Tuesday 20 February 2018

We're digging deep to put home-grown veg on menu

Aideen Sheehan

Aideen Sheehan

FORGET flowers -- veggies are the big growth area for green-fingered gardeners.

Sales of herbs, fruit and veggies to plant in your own garden soared by 43pc last year even though the general gardening market has wilted with the rest of the economy.

The grow-it-yourself trend has gone from strength to strength, according to figures compiled by Bord Bia.

It put the total value of the edible gardening market at €20m last year -- up from €14m a year earlier -- based on purchases of seeds and plants for planting out. Sales are twice what they were a decade ago.

That success goes against the grain as the general gardening and amenity market, which includes landscaping services and cut flowers, has fallen by 31pc since the height of the boom from over €1bn to €717m.

Herbs, salad, cabbage, broccoli and root vegetables are our favourites to grow at home, with fruit more of a niche area, Bord Bia found in a survey.

Allotments

There's also huge demand for allotments around the country, as space-strapped gardeners look for extra room to grow vegetables.

Fingal County Council said it had to open up new allotment plots in the last couple of years because of huge demand.

Dun Laoghaire-Rathdown County Council said it had a waiting list of 141 people for its allotments in Goatstown.

It also recently opened a new community garden in Shanganagh which has proved hugely popular, giving another 70 residents and their families access to new plots to grow their own produce.

Fingal County Council said it had to close the waiting list for its allotments in Donabate as there were already 200 people on it.

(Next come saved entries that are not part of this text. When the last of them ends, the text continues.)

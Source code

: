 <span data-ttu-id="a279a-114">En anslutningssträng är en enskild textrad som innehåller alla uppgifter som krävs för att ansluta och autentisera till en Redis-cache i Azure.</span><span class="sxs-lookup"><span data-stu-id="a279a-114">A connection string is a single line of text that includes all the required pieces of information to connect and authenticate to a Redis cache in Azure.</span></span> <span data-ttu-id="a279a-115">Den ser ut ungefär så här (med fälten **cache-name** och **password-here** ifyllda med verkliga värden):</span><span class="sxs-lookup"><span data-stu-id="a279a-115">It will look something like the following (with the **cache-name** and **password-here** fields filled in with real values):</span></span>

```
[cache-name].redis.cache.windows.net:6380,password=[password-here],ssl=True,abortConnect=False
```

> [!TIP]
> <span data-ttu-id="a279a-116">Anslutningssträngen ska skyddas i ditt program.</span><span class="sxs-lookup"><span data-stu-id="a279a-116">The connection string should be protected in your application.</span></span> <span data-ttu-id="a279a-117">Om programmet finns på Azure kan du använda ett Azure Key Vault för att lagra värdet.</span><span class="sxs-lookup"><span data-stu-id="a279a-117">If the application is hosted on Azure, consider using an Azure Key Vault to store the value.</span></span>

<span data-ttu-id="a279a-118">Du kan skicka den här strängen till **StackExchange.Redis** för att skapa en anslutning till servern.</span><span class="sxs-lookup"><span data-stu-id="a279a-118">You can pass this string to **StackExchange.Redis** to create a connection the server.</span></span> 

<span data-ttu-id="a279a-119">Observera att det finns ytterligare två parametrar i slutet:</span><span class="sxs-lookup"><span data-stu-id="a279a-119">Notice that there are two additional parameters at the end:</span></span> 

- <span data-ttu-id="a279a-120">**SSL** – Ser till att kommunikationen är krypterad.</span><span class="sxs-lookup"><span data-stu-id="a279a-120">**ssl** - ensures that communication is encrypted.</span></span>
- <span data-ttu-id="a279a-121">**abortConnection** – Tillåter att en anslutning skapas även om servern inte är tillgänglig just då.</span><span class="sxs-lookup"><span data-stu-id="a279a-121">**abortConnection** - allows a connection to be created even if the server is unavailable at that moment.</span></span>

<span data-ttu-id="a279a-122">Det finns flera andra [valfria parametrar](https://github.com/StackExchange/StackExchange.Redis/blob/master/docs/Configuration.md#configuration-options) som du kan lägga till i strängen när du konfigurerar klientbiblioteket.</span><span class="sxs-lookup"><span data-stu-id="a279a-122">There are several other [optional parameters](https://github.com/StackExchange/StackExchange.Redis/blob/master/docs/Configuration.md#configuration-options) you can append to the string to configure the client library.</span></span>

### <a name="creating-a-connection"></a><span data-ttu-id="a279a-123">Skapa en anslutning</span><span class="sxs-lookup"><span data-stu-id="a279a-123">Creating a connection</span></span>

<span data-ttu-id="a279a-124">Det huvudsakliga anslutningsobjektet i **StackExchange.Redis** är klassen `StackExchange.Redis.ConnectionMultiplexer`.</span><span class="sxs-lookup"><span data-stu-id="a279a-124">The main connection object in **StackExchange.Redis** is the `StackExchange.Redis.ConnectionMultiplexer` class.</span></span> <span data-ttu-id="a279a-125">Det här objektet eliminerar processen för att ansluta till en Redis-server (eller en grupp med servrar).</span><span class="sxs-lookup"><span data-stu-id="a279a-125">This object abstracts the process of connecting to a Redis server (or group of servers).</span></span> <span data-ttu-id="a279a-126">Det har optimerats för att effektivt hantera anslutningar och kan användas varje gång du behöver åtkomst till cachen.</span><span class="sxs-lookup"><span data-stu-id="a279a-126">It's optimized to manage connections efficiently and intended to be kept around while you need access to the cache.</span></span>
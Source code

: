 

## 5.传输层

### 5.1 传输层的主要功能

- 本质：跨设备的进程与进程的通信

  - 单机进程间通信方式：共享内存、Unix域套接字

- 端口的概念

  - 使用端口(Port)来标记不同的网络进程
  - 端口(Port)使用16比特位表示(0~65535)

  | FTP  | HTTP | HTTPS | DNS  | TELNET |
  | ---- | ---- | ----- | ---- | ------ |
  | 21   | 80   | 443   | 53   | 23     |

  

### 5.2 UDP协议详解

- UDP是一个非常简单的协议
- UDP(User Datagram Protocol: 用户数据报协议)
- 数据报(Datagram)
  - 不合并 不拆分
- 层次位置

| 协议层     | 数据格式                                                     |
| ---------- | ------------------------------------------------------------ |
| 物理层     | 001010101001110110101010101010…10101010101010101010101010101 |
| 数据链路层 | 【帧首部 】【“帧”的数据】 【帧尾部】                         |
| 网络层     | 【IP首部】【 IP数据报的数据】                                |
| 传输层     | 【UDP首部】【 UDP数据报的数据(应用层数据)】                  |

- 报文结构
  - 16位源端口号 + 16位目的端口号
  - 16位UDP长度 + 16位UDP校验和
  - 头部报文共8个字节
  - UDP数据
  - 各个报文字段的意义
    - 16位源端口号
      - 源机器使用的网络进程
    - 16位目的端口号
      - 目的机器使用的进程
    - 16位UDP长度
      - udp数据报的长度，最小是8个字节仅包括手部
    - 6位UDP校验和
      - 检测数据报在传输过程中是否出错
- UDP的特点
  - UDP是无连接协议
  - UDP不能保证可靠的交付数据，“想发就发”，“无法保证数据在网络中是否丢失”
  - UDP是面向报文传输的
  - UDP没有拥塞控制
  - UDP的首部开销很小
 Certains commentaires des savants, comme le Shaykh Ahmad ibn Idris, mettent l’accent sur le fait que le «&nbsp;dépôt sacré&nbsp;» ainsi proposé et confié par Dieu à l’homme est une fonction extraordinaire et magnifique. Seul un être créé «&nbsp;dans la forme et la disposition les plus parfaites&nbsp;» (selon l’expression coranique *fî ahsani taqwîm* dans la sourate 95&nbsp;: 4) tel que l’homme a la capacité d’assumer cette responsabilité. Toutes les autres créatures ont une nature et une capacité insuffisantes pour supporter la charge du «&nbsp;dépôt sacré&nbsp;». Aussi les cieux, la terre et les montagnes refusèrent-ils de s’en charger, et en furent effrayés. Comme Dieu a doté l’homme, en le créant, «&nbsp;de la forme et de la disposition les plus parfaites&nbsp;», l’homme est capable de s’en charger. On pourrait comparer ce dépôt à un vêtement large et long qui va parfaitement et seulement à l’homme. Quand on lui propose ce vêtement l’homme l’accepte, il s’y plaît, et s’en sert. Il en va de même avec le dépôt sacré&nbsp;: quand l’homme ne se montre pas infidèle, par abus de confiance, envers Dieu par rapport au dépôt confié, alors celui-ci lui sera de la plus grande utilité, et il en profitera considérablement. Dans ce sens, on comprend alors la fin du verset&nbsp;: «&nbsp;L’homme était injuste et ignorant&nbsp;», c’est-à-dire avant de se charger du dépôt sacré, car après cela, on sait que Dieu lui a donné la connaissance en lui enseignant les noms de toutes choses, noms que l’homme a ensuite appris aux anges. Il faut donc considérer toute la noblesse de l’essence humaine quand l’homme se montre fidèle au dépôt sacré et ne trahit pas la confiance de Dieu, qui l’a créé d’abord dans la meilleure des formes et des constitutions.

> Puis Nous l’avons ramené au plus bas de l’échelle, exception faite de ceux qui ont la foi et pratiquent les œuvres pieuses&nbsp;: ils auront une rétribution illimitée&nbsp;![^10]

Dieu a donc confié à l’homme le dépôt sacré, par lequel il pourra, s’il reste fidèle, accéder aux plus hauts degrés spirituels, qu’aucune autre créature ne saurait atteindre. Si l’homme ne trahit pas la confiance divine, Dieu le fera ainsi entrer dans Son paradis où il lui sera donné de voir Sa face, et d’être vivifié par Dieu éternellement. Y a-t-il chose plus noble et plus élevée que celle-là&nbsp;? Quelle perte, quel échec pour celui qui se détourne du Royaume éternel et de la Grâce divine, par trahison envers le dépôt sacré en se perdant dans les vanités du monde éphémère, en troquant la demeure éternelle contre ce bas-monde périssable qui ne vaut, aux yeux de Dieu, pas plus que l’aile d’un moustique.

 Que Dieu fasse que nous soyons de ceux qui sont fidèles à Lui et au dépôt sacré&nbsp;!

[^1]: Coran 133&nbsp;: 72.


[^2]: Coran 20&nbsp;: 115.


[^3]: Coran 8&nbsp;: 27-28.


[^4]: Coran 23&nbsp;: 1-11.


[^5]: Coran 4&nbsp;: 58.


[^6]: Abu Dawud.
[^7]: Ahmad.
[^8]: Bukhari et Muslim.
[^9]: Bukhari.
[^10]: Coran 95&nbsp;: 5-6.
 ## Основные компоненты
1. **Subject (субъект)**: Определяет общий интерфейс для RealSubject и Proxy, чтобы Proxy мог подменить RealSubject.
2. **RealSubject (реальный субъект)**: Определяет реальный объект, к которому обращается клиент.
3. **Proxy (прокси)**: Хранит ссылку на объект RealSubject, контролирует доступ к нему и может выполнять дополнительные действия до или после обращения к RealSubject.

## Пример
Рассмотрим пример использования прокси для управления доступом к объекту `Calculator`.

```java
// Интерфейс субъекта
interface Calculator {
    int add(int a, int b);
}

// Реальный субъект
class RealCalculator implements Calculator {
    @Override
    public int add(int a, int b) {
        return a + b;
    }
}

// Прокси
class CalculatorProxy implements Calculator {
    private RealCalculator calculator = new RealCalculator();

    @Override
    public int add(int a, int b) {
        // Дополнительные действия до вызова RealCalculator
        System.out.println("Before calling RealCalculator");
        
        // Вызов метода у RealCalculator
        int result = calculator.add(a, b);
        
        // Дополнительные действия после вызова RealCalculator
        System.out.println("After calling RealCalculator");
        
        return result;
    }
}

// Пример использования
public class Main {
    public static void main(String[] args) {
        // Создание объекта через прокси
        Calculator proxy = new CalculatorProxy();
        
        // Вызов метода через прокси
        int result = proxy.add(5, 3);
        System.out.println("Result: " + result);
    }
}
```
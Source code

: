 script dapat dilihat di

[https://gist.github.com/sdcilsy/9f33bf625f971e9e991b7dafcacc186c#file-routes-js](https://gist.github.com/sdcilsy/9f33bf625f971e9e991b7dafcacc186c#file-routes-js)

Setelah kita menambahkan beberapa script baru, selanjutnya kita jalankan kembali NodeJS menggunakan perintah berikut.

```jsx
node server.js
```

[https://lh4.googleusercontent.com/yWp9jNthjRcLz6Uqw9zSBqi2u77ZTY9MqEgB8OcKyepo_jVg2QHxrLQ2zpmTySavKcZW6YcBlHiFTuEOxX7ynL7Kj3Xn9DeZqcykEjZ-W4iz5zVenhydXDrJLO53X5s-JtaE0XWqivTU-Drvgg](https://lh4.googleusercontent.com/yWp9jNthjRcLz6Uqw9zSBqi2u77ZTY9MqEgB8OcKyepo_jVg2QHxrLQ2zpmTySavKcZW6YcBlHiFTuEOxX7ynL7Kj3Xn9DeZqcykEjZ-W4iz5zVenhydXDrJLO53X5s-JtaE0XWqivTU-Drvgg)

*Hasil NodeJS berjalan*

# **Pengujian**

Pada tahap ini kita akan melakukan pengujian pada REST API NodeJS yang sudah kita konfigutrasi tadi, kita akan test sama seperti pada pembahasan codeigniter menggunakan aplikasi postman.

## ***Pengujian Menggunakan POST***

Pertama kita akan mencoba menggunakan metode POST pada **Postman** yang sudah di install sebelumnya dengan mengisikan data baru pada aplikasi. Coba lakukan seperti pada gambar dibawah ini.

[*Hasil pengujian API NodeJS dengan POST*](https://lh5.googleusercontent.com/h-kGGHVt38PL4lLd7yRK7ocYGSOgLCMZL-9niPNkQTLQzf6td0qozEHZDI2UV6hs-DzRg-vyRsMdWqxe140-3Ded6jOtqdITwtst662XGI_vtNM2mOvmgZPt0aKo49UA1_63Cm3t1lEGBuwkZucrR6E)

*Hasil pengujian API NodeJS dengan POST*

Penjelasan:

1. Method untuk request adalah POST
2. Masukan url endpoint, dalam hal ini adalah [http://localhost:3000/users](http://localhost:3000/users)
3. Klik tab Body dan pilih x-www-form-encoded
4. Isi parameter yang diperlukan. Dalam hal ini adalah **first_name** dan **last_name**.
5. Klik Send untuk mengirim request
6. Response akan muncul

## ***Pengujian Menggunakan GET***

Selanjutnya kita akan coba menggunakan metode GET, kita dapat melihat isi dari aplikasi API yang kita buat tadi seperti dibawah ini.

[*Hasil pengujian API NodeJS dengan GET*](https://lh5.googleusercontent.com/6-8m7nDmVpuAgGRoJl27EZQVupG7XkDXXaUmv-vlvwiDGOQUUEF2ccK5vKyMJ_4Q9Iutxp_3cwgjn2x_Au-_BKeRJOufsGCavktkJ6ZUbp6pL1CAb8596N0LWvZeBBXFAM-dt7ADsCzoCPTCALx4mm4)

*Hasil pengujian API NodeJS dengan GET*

It also has 400 fully subscribed allotments in Skerries and Powerstown, with another 200 set to open in Balbriggan later this summer.

Brown Envelope Seeds in Skibbereen, Co Cork, which sells organic seeds online, said the surge in interest in growing your own food paradoxically meant they were being squeezed by competition from Lidl and other supermarkets, which have been getting in on the act as vegetable-growing becomes more mainstream.

"In the last few years it's definitely become more about growing useful food, and less about growing something exotic like watermelon," said company owner Madeline McKeever.

"People were trying to save money as a kilo of green beans might cost €5 or €6 in the supermarket, but you'd get up to 10kg from a packet of seeds costing €2.50.

"We're also selling quite a lot of oats, quinoa and wheat. There seems to be a move to grow your own muesli," she added.

With continued economic uncertainty, sales of 'Armageddon Gift Boxes' containing seeds such as oats, beans, peas, squash, leeks and onions had also been extremely strong at Christmas.

The "heady Celtic Tiger days of instant gratification and pop- up gardens are gone", according to the study carried out by Amarach Research for Bord Bia.

Consumers were no longer planting fully mature plants but were turning to cheaper options by buying seeds and investing more time rather than money in nurturing their produce.